* Task to carry out
Take the data below and extract the lines from the one with "<!-- link references -->" to the one with "[05]: ../slide9", inclusive, exactly as written.

* Provided information
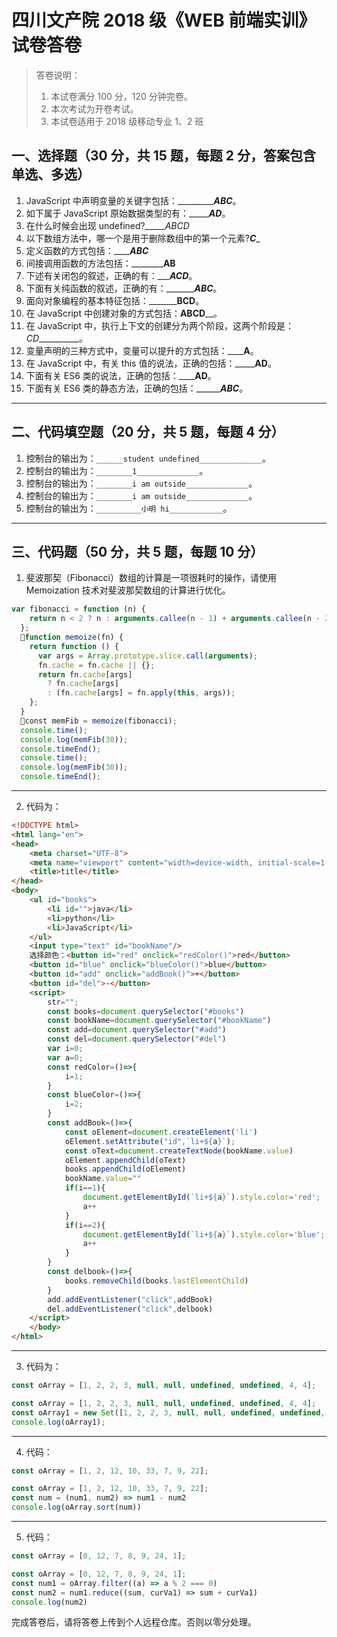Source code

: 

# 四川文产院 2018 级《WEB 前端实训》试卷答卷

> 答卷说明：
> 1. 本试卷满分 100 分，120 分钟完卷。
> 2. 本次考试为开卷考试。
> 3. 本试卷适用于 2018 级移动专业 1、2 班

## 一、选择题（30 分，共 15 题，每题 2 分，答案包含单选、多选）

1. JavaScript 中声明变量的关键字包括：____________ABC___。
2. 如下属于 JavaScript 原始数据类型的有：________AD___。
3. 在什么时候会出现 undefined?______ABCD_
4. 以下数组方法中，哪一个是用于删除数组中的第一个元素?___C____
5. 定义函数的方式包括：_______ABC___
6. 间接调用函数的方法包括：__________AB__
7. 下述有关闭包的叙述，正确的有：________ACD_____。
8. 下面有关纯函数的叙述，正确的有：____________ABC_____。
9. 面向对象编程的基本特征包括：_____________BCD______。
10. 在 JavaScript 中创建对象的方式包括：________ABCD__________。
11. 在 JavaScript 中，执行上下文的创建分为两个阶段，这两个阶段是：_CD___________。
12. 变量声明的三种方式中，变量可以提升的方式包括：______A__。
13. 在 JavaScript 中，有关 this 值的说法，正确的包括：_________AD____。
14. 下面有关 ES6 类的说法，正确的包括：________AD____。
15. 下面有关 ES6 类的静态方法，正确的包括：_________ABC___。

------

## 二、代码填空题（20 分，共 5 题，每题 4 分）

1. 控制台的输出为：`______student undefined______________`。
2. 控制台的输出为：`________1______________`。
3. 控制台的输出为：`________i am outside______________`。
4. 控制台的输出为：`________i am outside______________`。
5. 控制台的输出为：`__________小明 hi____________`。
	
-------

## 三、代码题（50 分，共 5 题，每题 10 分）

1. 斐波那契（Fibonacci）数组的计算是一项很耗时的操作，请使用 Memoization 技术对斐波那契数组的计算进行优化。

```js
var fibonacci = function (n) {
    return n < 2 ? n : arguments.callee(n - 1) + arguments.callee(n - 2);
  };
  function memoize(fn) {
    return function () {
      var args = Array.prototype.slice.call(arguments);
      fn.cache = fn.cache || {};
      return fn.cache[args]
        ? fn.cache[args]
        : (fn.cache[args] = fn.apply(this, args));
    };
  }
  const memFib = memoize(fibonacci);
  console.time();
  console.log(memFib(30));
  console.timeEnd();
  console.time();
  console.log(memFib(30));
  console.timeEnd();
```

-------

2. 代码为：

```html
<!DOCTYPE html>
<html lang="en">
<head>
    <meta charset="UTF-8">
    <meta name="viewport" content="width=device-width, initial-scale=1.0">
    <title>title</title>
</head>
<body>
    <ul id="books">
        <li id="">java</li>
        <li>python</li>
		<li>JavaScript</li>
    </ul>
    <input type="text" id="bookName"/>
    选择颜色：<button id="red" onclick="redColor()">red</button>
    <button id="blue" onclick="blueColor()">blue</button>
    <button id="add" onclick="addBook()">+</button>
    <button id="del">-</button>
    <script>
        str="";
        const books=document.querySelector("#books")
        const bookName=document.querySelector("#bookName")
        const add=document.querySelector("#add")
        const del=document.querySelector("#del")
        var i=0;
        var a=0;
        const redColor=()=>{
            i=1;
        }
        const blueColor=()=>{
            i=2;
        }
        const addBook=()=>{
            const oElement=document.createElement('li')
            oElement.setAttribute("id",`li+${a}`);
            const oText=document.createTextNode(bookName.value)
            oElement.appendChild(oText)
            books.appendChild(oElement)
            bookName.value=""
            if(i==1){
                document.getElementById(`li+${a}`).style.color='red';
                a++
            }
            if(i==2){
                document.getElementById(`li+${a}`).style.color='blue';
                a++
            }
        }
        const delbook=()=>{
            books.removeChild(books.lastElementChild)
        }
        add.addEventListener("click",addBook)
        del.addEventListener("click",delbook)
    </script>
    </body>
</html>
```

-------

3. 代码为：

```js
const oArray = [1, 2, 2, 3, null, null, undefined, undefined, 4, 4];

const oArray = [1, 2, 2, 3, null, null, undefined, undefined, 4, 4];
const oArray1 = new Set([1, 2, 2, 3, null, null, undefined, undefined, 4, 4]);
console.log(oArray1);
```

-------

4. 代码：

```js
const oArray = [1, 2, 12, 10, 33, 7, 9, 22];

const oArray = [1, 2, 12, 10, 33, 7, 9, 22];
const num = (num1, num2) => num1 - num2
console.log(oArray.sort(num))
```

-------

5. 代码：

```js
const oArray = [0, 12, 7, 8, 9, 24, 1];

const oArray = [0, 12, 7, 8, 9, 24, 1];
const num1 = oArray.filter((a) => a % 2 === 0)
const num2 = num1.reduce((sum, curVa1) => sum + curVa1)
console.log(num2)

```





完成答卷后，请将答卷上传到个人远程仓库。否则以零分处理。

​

==

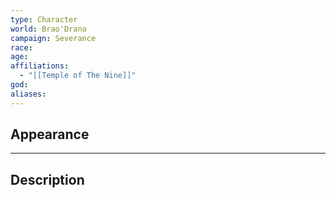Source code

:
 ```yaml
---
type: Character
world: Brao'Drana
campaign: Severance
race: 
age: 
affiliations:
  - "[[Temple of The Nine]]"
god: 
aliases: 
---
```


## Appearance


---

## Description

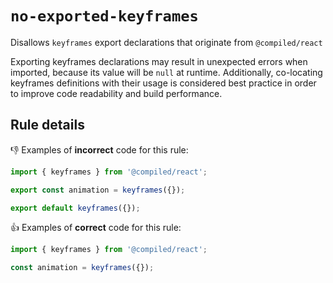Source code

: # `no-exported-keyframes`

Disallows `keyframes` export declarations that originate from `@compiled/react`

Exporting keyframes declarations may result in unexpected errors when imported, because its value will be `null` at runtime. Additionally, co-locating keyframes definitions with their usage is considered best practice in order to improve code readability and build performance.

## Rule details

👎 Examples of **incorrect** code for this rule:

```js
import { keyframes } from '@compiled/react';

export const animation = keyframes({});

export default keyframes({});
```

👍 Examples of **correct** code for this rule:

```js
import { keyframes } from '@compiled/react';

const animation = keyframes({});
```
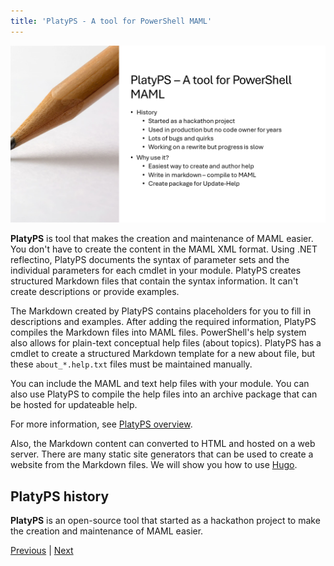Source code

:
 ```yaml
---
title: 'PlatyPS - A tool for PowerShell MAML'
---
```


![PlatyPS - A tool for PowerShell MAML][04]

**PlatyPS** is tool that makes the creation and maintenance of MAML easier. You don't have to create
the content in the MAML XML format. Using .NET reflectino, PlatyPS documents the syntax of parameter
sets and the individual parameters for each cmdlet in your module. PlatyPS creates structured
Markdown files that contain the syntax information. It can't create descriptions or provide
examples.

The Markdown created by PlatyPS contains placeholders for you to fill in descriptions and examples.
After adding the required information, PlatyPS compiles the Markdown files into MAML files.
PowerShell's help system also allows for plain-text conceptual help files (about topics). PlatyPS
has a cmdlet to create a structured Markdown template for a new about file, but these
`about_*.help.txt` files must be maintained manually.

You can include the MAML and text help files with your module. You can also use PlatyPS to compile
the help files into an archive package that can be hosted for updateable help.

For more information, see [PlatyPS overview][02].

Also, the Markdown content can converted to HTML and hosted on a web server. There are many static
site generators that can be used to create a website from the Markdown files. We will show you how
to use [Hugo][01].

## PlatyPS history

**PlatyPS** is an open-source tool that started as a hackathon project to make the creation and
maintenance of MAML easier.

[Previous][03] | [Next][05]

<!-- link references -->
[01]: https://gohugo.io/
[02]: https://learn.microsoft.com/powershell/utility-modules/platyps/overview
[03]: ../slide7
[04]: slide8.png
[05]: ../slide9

* Response to this task
<!-- link references -->
[01]: https://gohugo.io/
[02]: https://learn.microsoft.com/powershell/utility-modules/platyps/overview
[03]: ../slide7
[04]: slide8.png
[05]: ../slide9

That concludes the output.